11.15.19

I am a musician.
I am a teacher.
I am a student.
I am now guided by faith – not fear.

Being a middle school music teacher in a public school was probably the hardest job I’ve ever had in my life. Being a capable adult (arguably “capable” and even arguably an “adult”) I took it upon myself to do everything that needed to be done. When I say everything, I mean everything. I photocopied and stuffed 200 music binders, I wrote in dynamic changes, marked breaths, gave them their starting solfege, played their melody for them before they had to sing, I even had a special “binder hospital” for when they accidentally ripped their music and needed a fix; all they had to do was show up. I wanted to be the super teacher…not because they needed me to do everything for them, but because I wanted to perform. Changes really started to happen – but not in a good way. My choirs were fine enough, and were capable of doing everything I asked, whether they did it or not is another story.

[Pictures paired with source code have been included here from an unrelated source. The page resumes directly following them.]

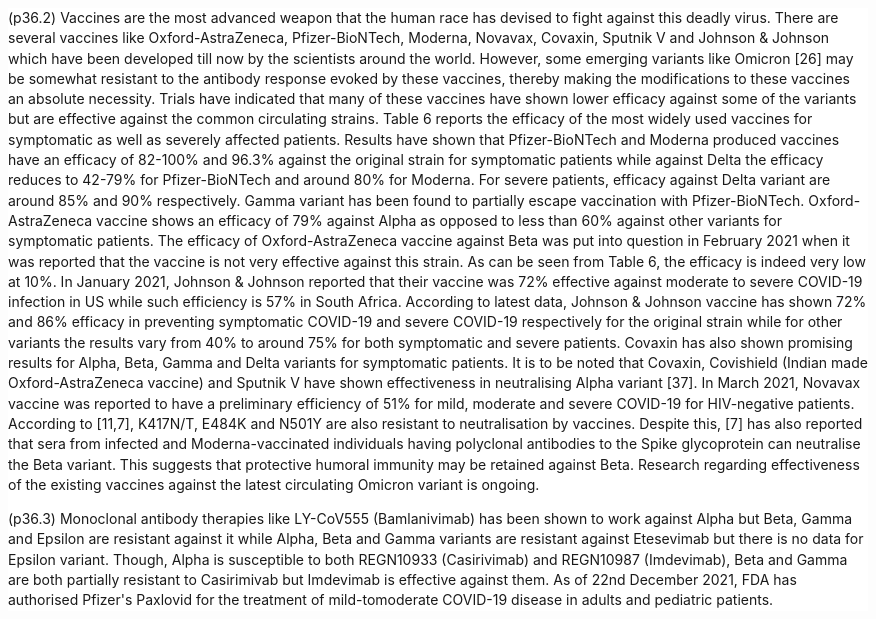 (p36.2) Vaccines are the most advanced weapon that the human race has devised to fight against this deadly virus. There are several vaccines like Oxford-AstraZeneca, Pfizer-BioNTech, Moderna, Novavax, Covaxin, Sputnik V and Johnson & Johnson which have been developed till now by the scientists around the world. However, some emerging variants like Omicron [26] may be somewhat resistant to the antibody response evoked by these vaccines, thereby making the modifications to these vaccines an absolute necessity. Trials have indicated that many of these vaccines have shown lower efficacy against some of the variants but are effective against the common circulating strains. Table 6 reports the efficacy of the most widely used vaccines for symptomatic as well as severely affected patients. Results have shown that Pfizer-BioNTech and Moderna produced vaccines have an efficacy of 82-100% and 96.3% against the original strain for symptomatic patients while against Delta the efficacy reduces to 42-79% for Pfizer-BioNTech and around 80% for Moderna. For severe patients, efficacy against Delta variant are around 85% and 90% respectively. Gamma variant has been found to partially escape vaccination with Pfizer-BioNTech. Oxford-AstraZeneca vaccine shows an efficacy of 79% against Alpha as opposed to less than 60% against other variants for symptomatic patients. The efficacy of Oxford-AstraZeneca vaccine against Beta was put into question in February 2021 when it was reported that the vaccine is not very effective against this strain. As can be seen from Table 6, the efficacy is indeed very low at 10%. In January 2021, Johnson & Johnson reported that their vaccine was 72% effective against moderate to severe COVID-19 infection in US while such efficiency is 57% in South Africa. According to latest data, Johnson & Johnson vaccine has shown 72% and 86% efficacy in preventing symptomatic COVID-19 and severe COVID-19 respectively for the original strain while for other variants the results vary from 40% to around 75% for both symptomatic and severe patients. Covaxin has also shown promising results for Alpha, Beta, Gamma and Delta variants for symptomatic patients. It is to be noted that Covaxin, Covishield (Indian made Oxford-AstraZeneca vaccine) and Sputnik V have shown effectiveness in neutralising Alpha variant [37]. In March 2021, Novavax vaccine was reported to have a preliminary efficiency of 51% for mild, moderate and severe COVID-19 for HIV-negative patients. According to [11,7], K417N/T, E484K and N501Y are also resistant to neutralisation by vaccines. Despite this, [7] has also reported that sera from infected and Moderna-vaccinated individuals having polyclonal antibodies to the Spike glycoprotein can neutralise the Beta variant. This suggests that protective humoral immunity may be retained against Beta. Research regarding effectiveness of the existing vaccines against the latest circulating Omicron variant is ongoing.

(p36.3) Monoclonal antibody therapies like LY-CoV555 (Bamlanivimab) has been shown to work against Alpha but Beta, Gamma and Epsilon are resistant against it while Alpha, Beta and Gamma variants are resistant against Etesevimab but there is no data for Epsilon variant. Though, Alpha is susceptible to both REGN10933 (Casirivimab) and REGN10987 (Imdevimab), Beta and Gamma are both partially resistant to Casirimivab but Imdevimab is effective against them. As of 22nd December 2021, FDA has authorised Pfizer's Paxlovid for the treatment of mild-tomoderate COVID-19 disease in adults and pediatric patients.
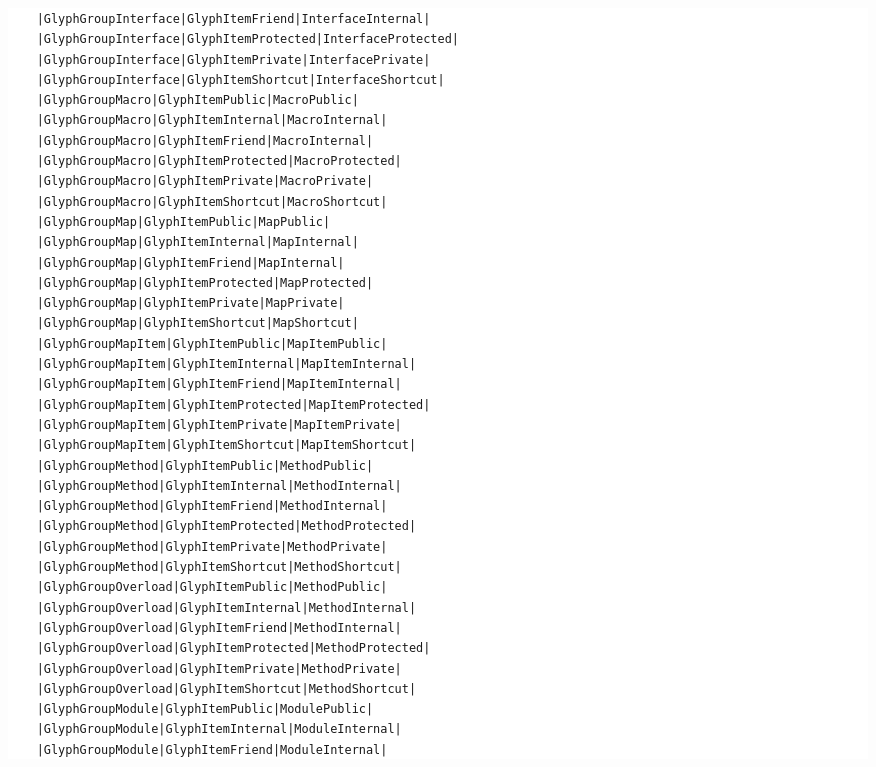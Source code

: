         |GlyphGroupInterface|GlyphItemFriend|InterfaceInternal|
        |GlyphGroupInterface|GlyphItemProtected|InterfaceProtected|
        |GlyphGroupInterface|GlyphItemPrivate|InterfacePrivate|
        |GlyphGroupInterface|GlyphItemShortcut|InterfaceShortcut|
        |GlyphGroupMacro|GlyphItemPublic|MacroPublic|
        |GlyphGroupMacro|GlyphItemInternal|MacroInternal|
        |GlyphGroupMacro|GlyphItemFriend|MacroInternal|
        |GlyphGroupMacro|GlyphItemProtected|MacroProtected|
        |GlyphGroupMacro|GlyphItemPrivate|MacroPrivate|
        |GlyphGroupMacro|GlyphItemShortcut|MacroShortcut|
        |GlyphGroupMap|GlyphItemPublic|MapPublic|
        |GlyphGroupMap|GlyphItemInternal|MapInternal|
        |GlyphGroupMap|GlyphItemFriend|MapInternal|
        |GlyphGroupMap|GlyphItemProtected|MapProtected|
        |GlyphGroupMap|GlyphItemPrivate|MapPrivate|
        |GlyphGroupMap|GlyphItemShortcut|MapShortcut|
        |GlyphGroupMapItem|GlyphItemPublic|MapItemPublic|
        |GlyphGroupMapItem|GlyphItemInternal|MapItemInternal|
        |GlyphGroupMapItem|GlyphItemFriend|MapItemInternal|
        |GlyphGroupMapItem|GlyphItemProtected|MapItemProtected|
        |GlyphGroupMapItem|GlyphItemPrivate|MapItemPrivate|
        |GlyphGroupMapItem|GlyphItemShortcut|MapItemShortcut|
        |GlyphGroupMethod|GlyphItemPublic|MethodPublic|
        |GlyphGroupMethod|GlyphItemInternal|MethodInternal|
        |GlyphGroupMethod|GlyphItemFriend|MethodInternal|
        |GlyphGroupMethod|GlyphItemProtected|MethodProtected|
        |GlyphGroupMethod|GlyphItemPrivate|MethodPrivate|
        |GlyphGroupMethod|GlyphItemShortcut|MethodShortcut|
        |GlyphGroupOverload|GlyphItemPublic|MethodPublic|
        |GlyphGroupOverload|GlyphItemInternal|MethodInternal|
        |GlyphGroupOverload|GlyphItemFriend|MethodInternal|
        |GlyphGroupOverload|GlyphItemProtected|MethodProtected|
        |GlyphGroupOverload|GlyphItemPrivate|MethodPrivate|
        |GlyphGroupOverload|GlyphItemShortcut|MethodShortcut|
        |GlyphGroupModule|GlyphItemPublic|ModulePublic|
        |GlyphGroupModule|GlyphItemInternal|ModuleInternal|
        |GlyphGroupModule|GlyphItemFriend|ModuleInternal|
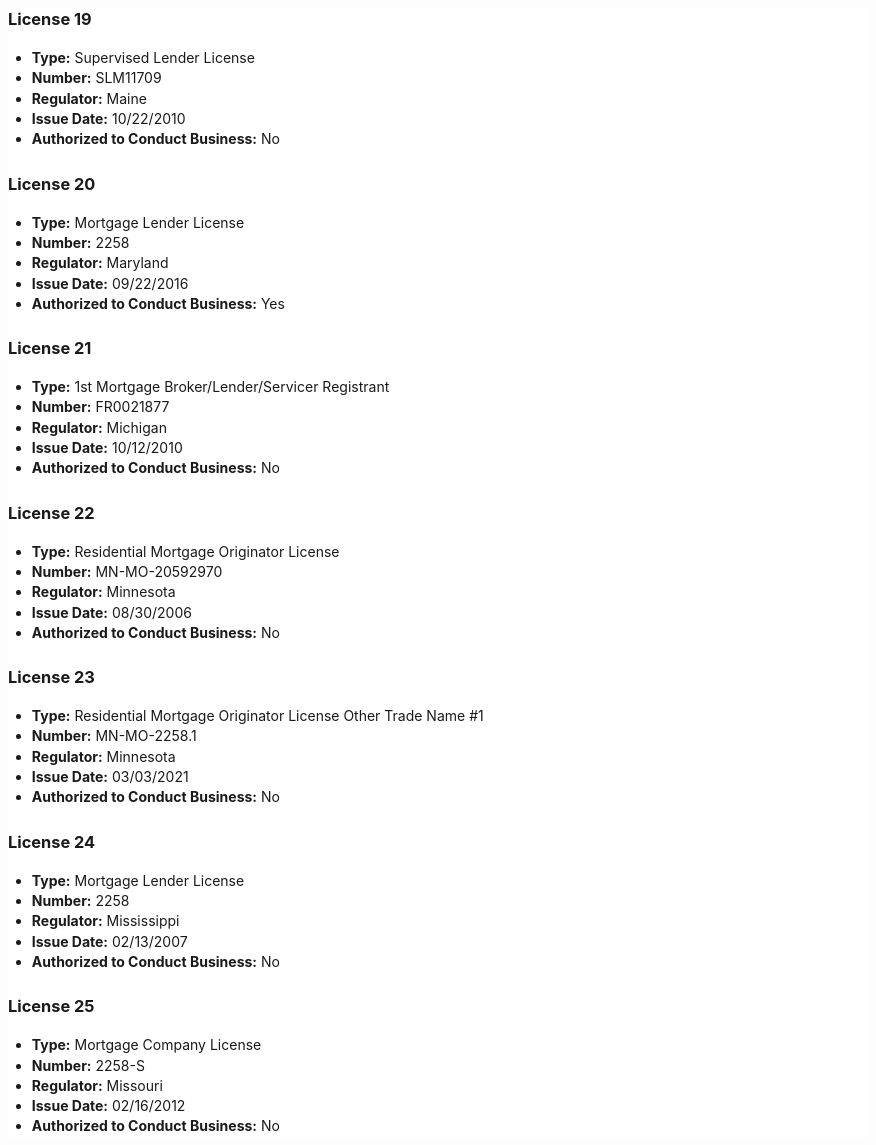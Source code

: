 ### License 19
- **Type:** Supervised Lender License
- **Number:** SLM11709
- **Regulator:** Maine
- **Issue Date:** 10/22/2010
- **Authorized to Conduct Business:** No

### License 20
- **Type:** Mortgage Lender License
- **Number:** 2258
- **Regulator:** Maryland
- **Issue Date:** 09/22/2016
- **Authorized to Conduct Business:** Yes

### License 21
- **Type:** 1st Mortgage Broker/Lender/Servicer Registrant
- **Number:** FR0021877
- **Regulator:** Michigan
- **Issue Date:** 10/12/2010
- **Authorized to Conduct Business:** No

### License 22
- **Type:** Residential Mortgage Originator License
- **Number:** MN-MO-20592970
- **Regulator:** Minnesota
- **Issue Date:** 08/30/2006
- **Authorized to Conduct Business:** No

### License 23
- **Type:** Residential Mortgage Originator License Other Trade Name #1
- **Number:** MN-MO-2258.1
- **Regulator:** Minnesota
- **Issue Date:** 03/03/2021
- **Authorized to Conduct Business:** No

### License 24
- **Type:** Mortgage Lender License
- **Number:** 2258
- **Regulator:** Mississippi
- **Issue Date:** 02/13/2007
- **Authorized to Conduct Business:** No

### License 25
- **Type:** Mortgage Company License
- **Number:** 2258-S
- **Regulator:** Missouri
- **Issue Date:** 02/16/2012
- **Authorized to Conduct Business:** No
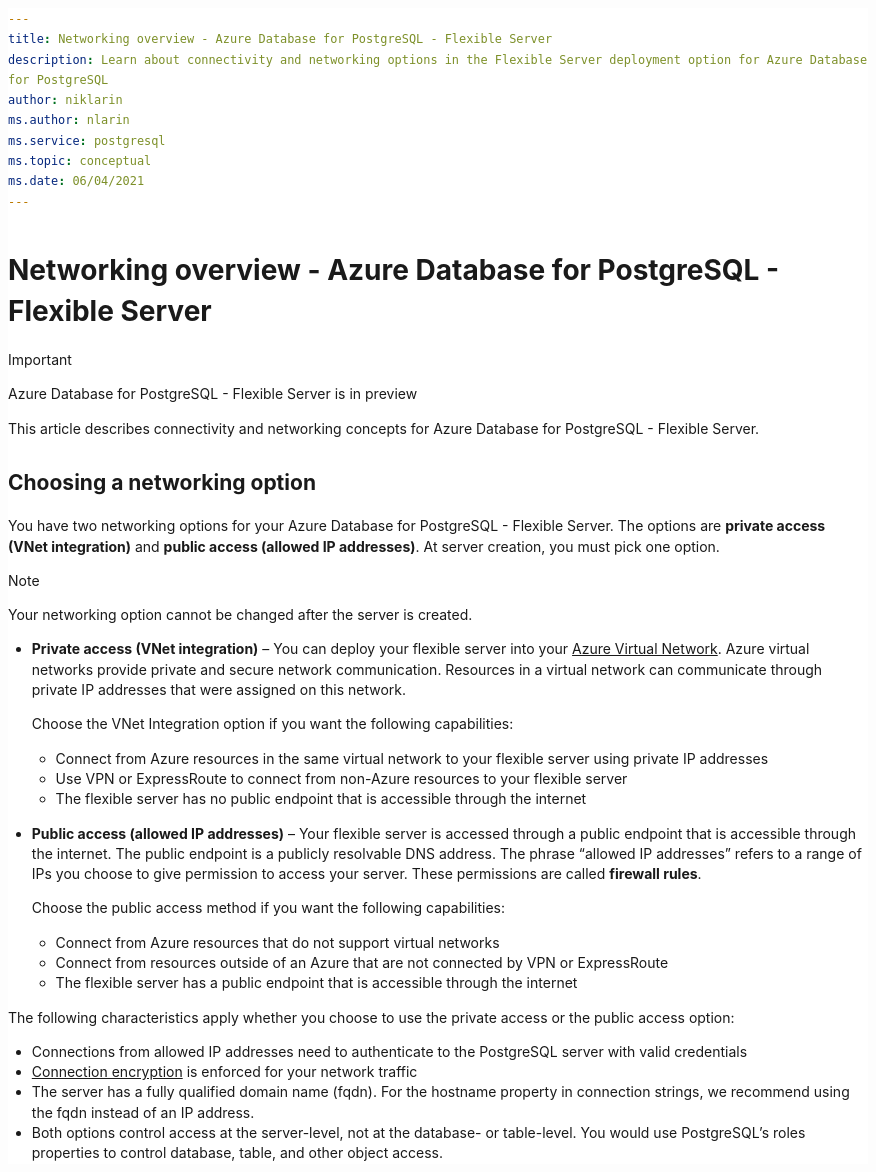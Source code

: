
```yaml
---
title: Networking overview - Azure Database for PostgreSQL - Flexible Server
description: Learn about connectivity and networking options in the Flexible Server deployment option for Azure Database for PostgreSQL
author: niklarin
ms.author: nlarin
ms.service: postgresql
ms.topic: conceptual
ms.date: 06/04/2021
---
```


# Networking overview - Azure Database for PostgreSQL - Flexible Server

> [!IMPORTANT]
> Azure Database for PostgreSQL - Flexible Server is in preview

This article describes connectivity and networking concepts for Azure Database for PostgreSQL - Flexible Server. 

## Choosing a networking option
You have two networking options for your Azure Database for PostgreSQL - Flexible Server. The options are **private access (VNet integration)** and **public access (allowed IP addresses)**. At server creation, you must pick one option. 

> [!NOTE]
> Your networking option cannot be changed after the server is created. 

* **Private access (VNet integration)** – You can deploy your flexible server into your [Azure Virtual Network](../../virtual-network/virtual-networks-overview.md). Azure virtual networks provide private and secure network communication. Resources in a virtual network can communicate through private IP addresses that were assigned on this network.

   Choose the VNet Integration option if you want the following capabilities:
   * Connect from Azure resources in the same virtual network to your flexible server using private IP addresses
   * Use VPN or ExpressRoute to connect from non-Azure resources to your flexible server
   * The flexible server has no public endpoint that is accessible through the internet

* **Public access (allowed IP addresses)** – Your flexible server is accessed through a public endpoint that is accessible through the internet. The public endpoint is a publicly resolvable DNS address. The phrase “allowed IP addresses” refers to a range of IPs you choose to give permission to access your server. These permissions are called **firewall rules**. 

   Choose the public access method if you want the following capabilities:
   * Connect from Azure resources that do not support virtual networks
   * Connect from resources outside of an Azure that are not connected by VPN or ExpressRoute 
   * The flexible server has a public endpoint that is accessible through the internet

The following characteristics apply whether you choose to use the private access or the public access option:
* Connections from allowed IP addresses need to authenticate to the PostgreSQL server with valid credentials
* [Connection encryption](#tls-and-ssl) is enforced for your network traffic
* The server has a fully qualified domain name (fqdn). For the hostname property in connection strings, we recommend using the fqdn instead of an IP address.
* Both options control access at the server-level, not at the database- or table-level. You would use PostgreSQL’s roles properties to control database, table, and other object access.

Our December concert went off with a huge performance, complete with poinsettias on stage and snowflake paper art. The kids felt great and slowly filtered out of the performance hall and then left for winter break. It was here I just broke down and wasn’t even mentally capable of walking to my car and driving home. I sat paralyzed for an hour or two completely drained, listening to nothing but the light hum of the fluorescent lightbulb above me.

We had a great performance, but what did we learn? In a classroom discussion I learned that “Grandma liked the piece where we clapped” or “the flowers on stage looked really nice.” Not one student had anything to say about the music, or the progress which took place from September to December, despite my scaffolding questions. They didn’t have to think about it because I did everything for them. It was in that moment I realized these kids didn’t learn anything I wanted them to because I didn’t show them how to learn it, I just told them to do it.

Yes, it’s wonderful to perform, and you really can learn a lot; However, I didn’t allow my students to fully experience music because I was afraid, and I let fear guide me. I took it upon myself to do everything but didn’t explain what it was that needed to be done. I showed them where to breathe in their music but didn’t explain why it was important to breathe there. I showed them how to sing “do-re-mi” with hand signs before a piece, but never had a discussion about why I want them to sing random syllables. I played the correct melody for them before they even sang taking away the opportunity for them to figure it out.

I remember back when I was interviewing to become the new DMM here at FPCY. Talking with Tami and Chip, we discussed how life is a lot like jazz. The most successful jazz musicians let go of deliberation and control; they surrender their consciousness to embrace spontaneity. The band members create as they play, improvise, and build on each other’s notes. They deliberately face the unfamiliar by creating their own challenges. In an uncertain world, adaptability is a competitive advantage, not a choice. By embracing the unexpected, rather than resisting when things don’t go as planned, that’s how your team thrives in a changing world. I gave my students responsibilities and showed them what I would do, but how they could do it differently and be just as successful. It was here I noticed the amazing changes taking place in my choirs. Students were learning how to learn and gaining a passion for music and each other. Identifying problems before they occurred, and most importantly for me, taking chances when there was no certainty of success. It allowed students to test their faith in each other and in themselves, overcoming obstacles that wouldn’t have been there, to be guided by faith – not fear.